**AIM OF THE TASK:**
Determine the number of lines in the listing that contain "begin". Write only that number.

**DATA RECORDS:**
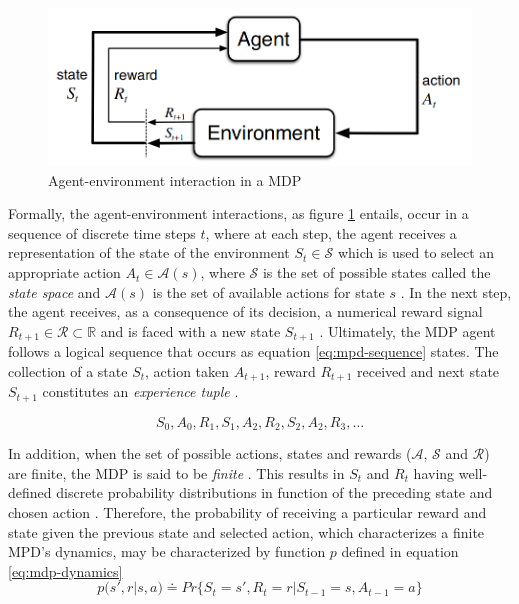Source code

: \begin{figure}[ht]
	\centering
	\includegraphics[width=0.75\linewidth]{./figures/mpd.png}
	\caption{Agent-environment interaction in a \acs{MDP}  \cite{suttonReinforcementLearningIntroduction2014}}
	\label{fig:mpd-interaction}
\end{figure}

Formally, the agent-environment interactions, as figure \ref{fig:mpd-interaction} entails, occur in a sequence of discrete time steps $t$, where at each step, the agent receives a representation of the state of the environment $S_t \in \mathcal{S}$ which is used to select an appropriate action $A_t \in \mathcal{A}(s)$, where $\mathcal{S}$ is the set of possible states called the \textit{state space} and $\mathcal{A}(s)$ is the set of available actions for state $s$ \cite{suttonReinforcementLearningIntroduction2014, moralesGrokkingDeepReinforcement2020}. In the next step, the agent receives, as a consequence of its decision, a numerical reward signal $R_{t+1} \in \mathcal{R} \subset \mathbb{R}$ and is faced with a new state $S_{t +1}$ \cite{suttonReinforcementLearningIntroduction2014}. Ultimately, the MDP agent follows a logical sequence that occurs as equation \ref{eq:mpd-sequence} states. The collection of a state $S_t$, action taken $A_{t+1}$, reward $R_{t+1}$ received and next state $S_{t+1}$ constitutes an \textit{experience tuple} \cite{moralesGrokkingDeepReinforcement2020}.

\begin{equation} \label{eq:mpd-sequence}
	S_0, A_0, R_1, S_1, A_2, R_2, S_2, A_2, R_3, \dots
\end{equation}

In addition, when the set of possible actions, states and rewards ($\mathcal{A}$, $\mathcal{S}$ and $\mathcal{R}$) are finite, the \ac{MDP} is said to be \textit{finite} \cite{suttonReinforcementLearningIntroduction2014}. This results in $S_t$ and $R_t$ having well-defined discrete probability distributions in function of the preceding state and chosen action \cite{suttonReinforcementLearningIntroduction2014}. Therefore, the probability of receiving a particular reward and state given the previous state and selected action, which characterizes a finite MPD's dynamics, may be characterized by function $p$ defined in equation \ref{eq:mdp-dynamics}
\begin{equation} \label{eq:mdp-dynamics}
	p(s',r|s,a) \doteq Pr\{S_t = s', R_t = r | S_{t-1} = s, A_{t-1} = a\}
\end{equation}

**RESULT:**
3